El mito del carro alado no pertenece al pasado: vive en nosotros. Está en el adolescente que busca su camino, en el artista que no se rinde, en el obrero que trabaja con dignidad, en el científico que duda antes de descubrir. Cada uno, a su modo, lleva un carro interior. Algunos vuelan. Otros se estrellan. Todos lo intentan.

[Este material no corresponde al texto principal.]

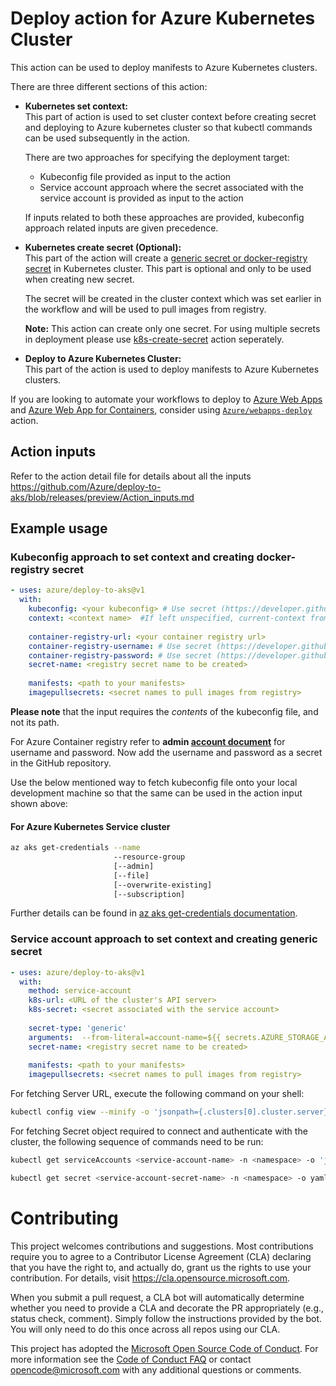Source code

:# Deploy action for Azure Kubernetes Cluster

This action can be used to deploy manifests to Azure Kubernetes clusters.

There are three different sections of this action:
- **Kubernetes set context:**   
   This part of action is used to set cluster context before creating secret and deploying to Azure kubernetes cluster so that kubectl commands can be used subsequently in the action.

  There are two approaches for specifying the deployment target:

  - Kubeconfig file provided as input to the action
  - Service account approach where the secret associated with the service account is provided as input to the action

  If inputs related to both these approaches are provided, kubeconfig approach related inputs are given precedence.
- **Kubernetes create secret **(Optional)**:**  
  This part of the action will create a [generic secret or docker-registry secret](https://kubernetes.io/docs/concepts/configuration/secret/) in Kubernetes cluster. This part is optional and only to be used when creating new secret.
  
  The secret will be created in the cluster context which was set earlier in the workflow and will be used to pull images from registry.
  
  **Note:** This action can create only one secret. For using multiple secrets in deployment please use [k8s-create-secret](https://github.com/Azure/k8s-create-secret) action seperately.
- **Deploy to Azure Kubernetes Cluster:**  
  This part of the action is used to deploy manifests to Azure Kubernetes clusters.

 If you are looking to automate your workflows to deploy to [Azure Web Apps](https://azure.microsoft.com/en-us/services/app-service/web/) and [Azure Web App for Containers](https://azure.microsoft.com/en-us/services/app-service/containers/), consider using [`Azure/webapps-deploy`](https://github.com/Azure/webapps-deploy) action.
  
## Action inputs
Refer to the action detail file for details about all the inputs https://github.com/Azure/deploy-to-aks/blob/releases/preview/Action_inputs.md

## Example usage
### Kubeconfig approach to set context and creating docker-registry secret 

```yaml
- uses: azure/deploy-to-aks@v1
  with:
    kubeconfig: <your kubeconfig> # Use secret (https://developer.github.com/actions/managing-workflows/storing-secrets/)
    context: <context name>  #If left unspecified, current-context from kubeconfig is used as default
    
    container-registry-url: <your container registry url>
    container-registry-username: # Use secret (https://developer.github.com/actions/managing-workflows/storing-secrets/)
    container-registry-password: # Use secret (https://developer.github.com/actions/managing-workflows/storing-secrets/)
    secret-name: <registry secret name to be created>
    
    manifests: <path to your manifests>
    imagepullsecrets: <secret names to pull images from registry>
```

**Please note** that the input requires the _contents_ of the kubeconfig file, and not its path.

For Azure Container registry refer to **admin [account document](https://docs.microsoft.com/en-us/azure/container-registry/container-registry-authentication#admin-account)** for username and password. Now add the username and password as a secret in the GitHub repository.

Use the below mentioned way to fetch kubeconfig file onto your local development machine so that the same can be used in the action input shown above:

#### For Azure Kubernetes Service cluster

```sh
az aks get-credentials --name
                       --resource-group
                       [--admin]
                       [--file]
                       [--overwrite-existing]
                       [--subscription]
```

Further details can be found in [az aks get-credentials documentation](https://docs.microsoft.com/en-us/cli/azure/aks?view=azure-cli-latest#az-aks-get-credentials).

### Service account approach to set context and creating generic secret

```yaml
- uses: azure/deploy-to-aks@v1
  with:
    method: service-account
    k8s-url: <URL of the cluster's API server>
    k8s-secret: <secret associated with the service account>
    
    secret-type: 'generic'
    arguments:  --from-literal=account-name=${{ secrets.AZURE_STORAGE_ACCOUNT }} --from-literal=access-key=${{ secrets.AZURE_STORAGE_ACCESS_KEY }}
    secret-name: <registry secret name to be created>
    
    manifests: <path to your manifests>
    imagepullsecrets: <secret names to pull images from registry>
```

For fetching Server URL, execute the following command on your shell:

```sh
kubectl config view --minify -o 'jsonpath={.clusters[0].cluster.server}'
```

For fetching Secret object required to connect and authenticate with the cluster, the following sequence of commands need to be run:

```sh
kubectl get serviceAccounts <service-account-name> -n <namespace> -o 'jsonpath={.secrets[*].name}'
```

```sh
kubectl get secret <service-account-secret-name> -n <namespace> -o yaml
```


# Contributing

This project welcomes contributions and suggestions.  Most contributions require you to agree to a
Contributor License Agreement (CLA) declaring that you have the right to, and actually do, grant us
the rights to use your contribution. For details, visit https://cla.opensource.microsoft.com.

When you submit a pull request, a CLA bot will automatically determine whether you need to provide
a CLA and decorate the PR appropriately (e.g., status check, comment). Simply follow the instructions
provided by the bot. You will only need to do this once across all repos using our CLA.

This project has adopted the [Microsoft Open Source Code of Conduct](https://opensource.microsoft.com/codeofconduct/).
For more information see the [Code of Conduct FAQ](https://opensource.microsoft.com/codeofconduct/faq/) or
contact [opencode@microsoft.com](mailto:opencode@microsoft.com) with any additional questions or comments.
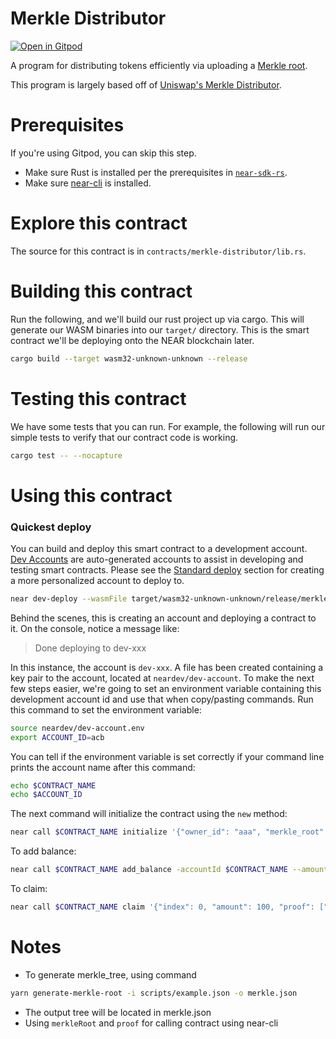 Merkle Distributor
===================

[![Open in Gitpod](https://gitpod.io/button/open-in-gitpod.svg)](https://gitpod.io/#https://github.com/namqdam/merkle-distributor)

A program for distributing tokens efficiently via uploading a [Merkle root](https://en.wikipedia.org/wiki/Merkle_tree).

This program is largely based off of [Uniswap's Merkle Distributor](https://github.com/Uniswap/merkle-distributor).

Prerequisites
=============
If you're using Gitpod, you can skip this step.

  * Make sure Rust is installed per the prerequisites in [`near-sdk-rs`](https://github.com/near/near-sdk-rs).
  * Make sure [near-cli](https://github.com/near/near-cli) is installed.

Explore this contract
=====================

The source for this contract is in `contracts/merkle-distributor/lib.rs`.

Building this contract
======================
Run the following, and we'll build our rust project up via cargo. This will generate our WASM binaries into our `target/` directory. This is the smart contract we'll be deploying onto the NEAR blockchain later.
```bash
cargo build --target wasm32-unknown-unknown --release
```

Testing this contract
=====================
We have some tests that you can run. For example, the following will run our simple tests to verify that our contract code is working.
```bash
cargo test -- --nocapture
```

Using this contract
===================

### Quickest deploy

You can build and deploy this smart contract to a development account. [Dev Accounts](https://docs.near.org/docs/concepts/account#dev-accounts) are auto-generated accounts to assist in developing and testing smart contracts. Please see the [Standard deploy](#standard-deploy) section for creating a more personalized account to deploy to.

```bash
near dev-deploy --wasmFile target/wasm32-unknown-unknown/release/merkle_distributor.wasm
```

Behind the scenes, this is creating an account and deploying a contract to it. On the console, notice a message like:

>Done deploying to dev-xxx

In this instance, the account is `dev-xxx`. A file has been created containing a key pair to
the account, located at `neardev/dev-account`. To make the next few steps easier, we're going to set an
environment variable containing this development account id and use that when copy/pasting commands.
Run this command to set the environment variable:

```bash
source neardev/dev-account.env
export ACCOUNT_ID=acb
```

You can tell if the environment variable is set correctly if your command line prints the account name after this command:
```bash
echo $CONTRACT_NAME
echo $ACCOUNT_ID
```

The next command will initialize the contract using the `new` method:

```bash
near call $CONTRACT_NAME initialize '{"owner_id": "aaa", "merkle_root": "bbb"}' --accountId $CONTRACT_NAME
```

To add balance:

```bash
near call $CONTRACT_NAME add_balance -accountId $CONTRACT_NAME --amount 1100
```

To claim:

```bash
near call $CONTRACT_NAME claim '{"index": 0, "amount": 100, "proof": ["xxx"]}' --accountId $ACCOUNT_ID
```

Notes
=====

* To generate merkle_tree, using command

```bash
yarn generate-merkle-root -i scripts/example.json -o merkle.json
```

* The output tree will be located in merkle.json
* Using `merkleRoot` and `proof` for calling contract using near-cli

Y tal vez, lector, esa sea la enseñanza más profunda de Platón: el alma no se define por sus caídas, sino por su impulso a levantarse. El auriga puede perder las riendas mil veces, pero siempre hay una oportunidad de retomarlas. Basta con un acto de conciencia, una chispa de coraje, una mirada hacia arriba. En un mundo que nos arrastra hacia la superficie, mirar al cielo ya es un gesto de rebeldía.


El caballo negro seguirá tirando, el blanco seguirá soñando, y el auriga seguirá temblando entre ambos. Esa es la condición humana. Pero mientras uno solo recuerde que el alma tiene alas, no todo estará perdido. Porque mientras exista un solo hombre que mire al cielo y recuerde que su alma tiene alas, el carro del mundo todavía podrá volar. Y ese hombre, querido amigo, podría ser usted.